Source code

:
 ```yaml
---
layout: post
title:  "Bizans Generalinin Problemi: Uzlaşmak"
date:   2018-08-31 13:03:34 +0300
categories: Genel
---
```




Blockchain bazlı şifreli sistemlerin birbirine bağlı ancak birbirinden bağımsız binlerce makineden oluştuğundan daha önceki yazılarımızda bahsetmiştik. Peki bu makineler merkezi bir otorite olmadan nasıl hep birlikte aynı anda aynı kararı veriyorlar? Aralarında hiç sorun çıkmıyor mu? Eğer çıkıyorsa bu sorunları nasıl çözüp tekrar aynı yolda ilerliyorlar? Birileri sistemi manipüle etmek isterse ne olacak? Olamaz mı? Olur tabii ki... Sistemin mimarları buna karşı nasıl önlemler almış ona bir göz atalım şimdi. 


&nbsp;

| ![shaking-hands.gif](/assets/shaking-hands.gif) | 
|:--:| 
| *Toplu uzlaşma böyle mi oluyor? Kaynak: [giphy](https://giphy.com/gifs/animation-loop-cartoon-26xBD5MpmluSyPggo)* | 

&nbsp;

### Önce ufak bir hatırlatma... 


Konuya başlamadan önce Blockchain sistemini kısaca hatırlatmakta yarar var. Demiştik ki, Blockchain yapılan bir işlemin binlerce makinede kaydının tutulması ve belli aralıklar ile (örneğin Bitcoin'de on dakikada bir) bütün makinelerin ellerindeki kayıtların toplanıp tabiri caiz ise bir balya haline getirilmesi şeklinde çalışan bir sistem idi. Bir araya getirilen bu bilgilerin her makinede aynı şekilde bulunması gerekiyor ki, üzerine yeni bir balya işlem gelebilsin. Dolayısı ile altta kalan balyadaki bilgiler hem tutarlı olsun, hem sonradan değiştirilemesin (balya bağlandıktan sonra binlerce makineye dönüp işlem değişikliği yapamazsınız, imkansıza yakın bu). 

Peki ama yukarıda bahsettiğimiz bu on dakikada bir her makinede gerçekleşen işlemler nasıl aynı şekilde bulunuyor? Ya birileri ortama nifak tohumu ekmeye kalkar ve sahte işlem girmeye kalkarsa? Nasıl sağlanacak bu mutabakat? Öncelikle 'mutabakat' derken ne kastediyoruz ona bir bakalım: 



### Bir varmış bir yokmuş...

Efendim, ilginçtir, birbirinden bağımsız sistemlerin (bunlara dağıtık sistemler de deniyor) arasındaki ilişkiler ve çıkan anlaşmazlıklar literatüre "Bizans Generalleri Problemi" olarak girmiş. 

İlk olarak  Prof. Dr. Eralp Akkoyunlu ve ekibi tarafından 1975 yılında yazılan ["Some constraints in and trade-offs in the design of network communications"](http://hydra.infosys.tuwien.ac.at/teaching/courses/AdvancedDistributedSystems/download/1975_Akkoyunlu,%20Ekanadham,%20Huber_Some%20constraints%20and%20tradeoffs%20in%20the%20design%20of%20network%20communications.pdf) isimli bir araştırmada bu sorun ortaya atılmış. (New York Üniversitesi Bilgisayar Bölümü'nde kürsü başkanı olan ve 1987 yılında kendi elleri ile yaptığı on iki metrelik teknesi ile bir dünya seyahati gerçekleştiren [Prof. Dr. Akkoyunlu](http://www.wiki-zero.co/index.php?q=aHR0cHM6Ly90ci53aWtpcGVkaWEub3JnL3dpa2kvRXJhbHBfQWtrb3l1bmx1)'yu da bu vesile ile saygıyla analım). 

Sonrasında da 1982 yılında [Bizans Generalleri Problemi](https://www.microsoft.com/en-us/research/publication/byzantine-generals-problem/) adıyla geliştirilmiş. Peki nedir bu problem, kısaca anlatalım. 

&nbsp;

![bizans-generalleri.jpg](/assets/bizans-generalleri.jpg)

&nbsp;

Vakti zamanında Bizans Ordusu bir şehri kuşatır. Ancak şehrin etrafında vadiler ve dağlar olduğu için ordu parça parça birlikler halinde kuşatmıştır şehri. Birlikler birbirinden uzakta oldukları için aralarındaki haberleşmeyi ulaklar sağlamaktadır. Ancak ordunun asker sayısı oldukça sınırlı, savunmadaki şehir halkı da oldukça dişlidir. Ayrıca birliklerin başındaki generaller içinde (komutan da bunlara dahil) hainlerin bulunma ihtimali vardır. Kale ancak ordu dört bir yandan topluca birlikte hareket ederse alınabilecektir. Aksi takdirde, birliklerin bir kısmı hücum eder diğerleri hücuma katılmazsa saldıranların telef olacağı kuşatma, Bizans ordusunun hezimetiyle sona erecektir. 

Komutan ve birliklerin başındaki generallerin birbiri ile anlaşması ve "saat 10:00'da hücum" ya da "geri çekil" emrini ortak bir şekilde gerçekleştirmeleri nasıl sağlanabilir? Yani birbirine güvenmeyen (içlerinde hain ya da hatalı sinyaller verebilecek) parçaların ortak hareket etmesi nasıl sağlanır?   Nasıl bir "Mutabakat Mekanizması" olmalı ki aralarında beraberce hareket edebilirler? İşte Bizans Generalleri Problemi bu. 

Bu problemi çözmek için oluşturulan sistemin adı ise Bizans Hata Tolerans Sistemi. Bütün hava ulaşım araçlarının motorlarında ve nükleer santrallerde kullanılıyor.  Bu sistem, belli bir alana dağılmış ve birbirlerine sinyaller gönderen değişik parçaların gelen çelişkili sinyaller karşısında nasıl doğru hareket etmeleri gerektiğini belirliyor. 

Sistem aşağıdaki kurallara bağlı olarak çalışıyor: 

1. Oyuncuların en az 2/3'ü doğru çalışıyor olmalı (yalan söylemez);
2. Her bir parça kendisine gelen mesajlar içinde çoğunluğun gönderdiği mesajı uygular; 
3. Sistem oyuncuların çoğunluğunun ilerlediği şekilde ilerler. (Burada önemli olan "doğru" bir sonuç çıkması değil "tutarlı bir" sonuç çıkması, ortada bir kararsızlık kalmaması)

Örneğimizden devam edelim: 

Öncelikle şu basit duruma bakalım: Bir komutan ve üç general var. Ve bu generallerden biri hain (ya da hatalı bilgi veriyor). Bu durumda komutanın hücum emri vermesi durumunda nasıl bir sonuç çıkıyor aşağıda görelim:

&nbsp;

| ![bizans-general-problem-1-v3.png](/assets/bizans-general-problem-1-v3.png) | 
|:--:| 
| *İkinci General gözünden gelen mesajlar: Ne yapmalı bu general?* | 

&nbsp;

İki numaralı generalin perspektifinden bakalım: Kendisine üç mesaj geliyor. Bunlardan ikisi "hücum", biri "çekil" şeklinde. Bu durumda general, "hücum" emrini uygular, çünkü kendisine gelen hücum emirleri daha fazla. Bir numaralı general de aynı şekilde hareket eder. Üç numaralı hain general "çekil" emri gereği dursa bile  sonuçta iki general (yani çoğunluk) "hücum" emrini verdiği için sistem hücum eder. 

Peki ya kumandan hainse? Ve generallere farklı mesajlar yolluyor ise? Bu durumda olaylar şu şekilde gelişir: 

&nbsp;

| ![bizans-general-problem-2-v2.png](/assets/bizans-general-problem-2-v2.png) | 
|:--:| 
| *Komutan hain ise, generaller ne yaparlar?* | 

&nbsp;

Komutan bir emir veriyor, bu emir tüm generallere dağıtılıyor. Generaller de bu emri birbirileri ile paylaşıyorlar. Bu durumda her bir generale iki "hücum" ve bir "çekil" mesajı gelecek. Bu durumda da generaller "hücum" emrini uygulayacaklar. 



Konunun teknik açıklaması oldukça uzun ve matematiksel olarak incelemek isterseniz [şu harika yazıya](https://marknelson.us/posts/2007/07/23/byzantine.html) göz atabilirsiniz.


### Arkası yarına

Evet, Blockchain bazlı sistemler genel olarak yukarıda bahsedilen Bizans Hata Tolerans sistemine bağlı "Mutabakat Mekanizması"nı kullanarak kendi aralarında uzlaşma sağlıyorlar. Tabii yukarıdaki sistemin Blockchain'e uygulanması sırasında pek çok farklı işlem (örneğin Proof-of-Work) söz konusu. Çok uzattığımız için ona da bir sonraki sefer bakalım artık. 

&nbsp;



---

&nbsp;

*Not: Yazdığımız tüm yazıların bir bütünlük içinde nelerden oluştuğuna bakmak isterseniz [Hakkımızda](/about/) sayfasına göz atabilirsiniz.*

——————

#### BRIEF:
Above are some lines. Repeat exactly, and only, those from the line that has "Peki ama yukarıda" through the line that has "Efendim, ilginçtir, birbirinden".

#### YOUR RESPONSE:
Peki ama yukarıda bahsettiğimiz bu on dakikada bir her makinede gerçekleşen işlemler nasıl aynı şekilde bulunuyor? Ya birileri ortama nifak tohumu ekmeye kalkar ve sahte işlem girmeye kalkarsa? Nasıl sağlanacak bu mutabakat? Öncelikle 'mutabakat' derken ne kastediyoruz ona bir bakalım: 



### Bir varmış bir yokmuş...

Efendim, ilginçtir, birbirinden bağımsız sistemlerin (bunlara dağıtık sistemler de deniyor) arasındaki ilişkiler ve çıkan anlaşmazlıklar literatüre "Bizans Generalleri Problemi" olarak girmiş. 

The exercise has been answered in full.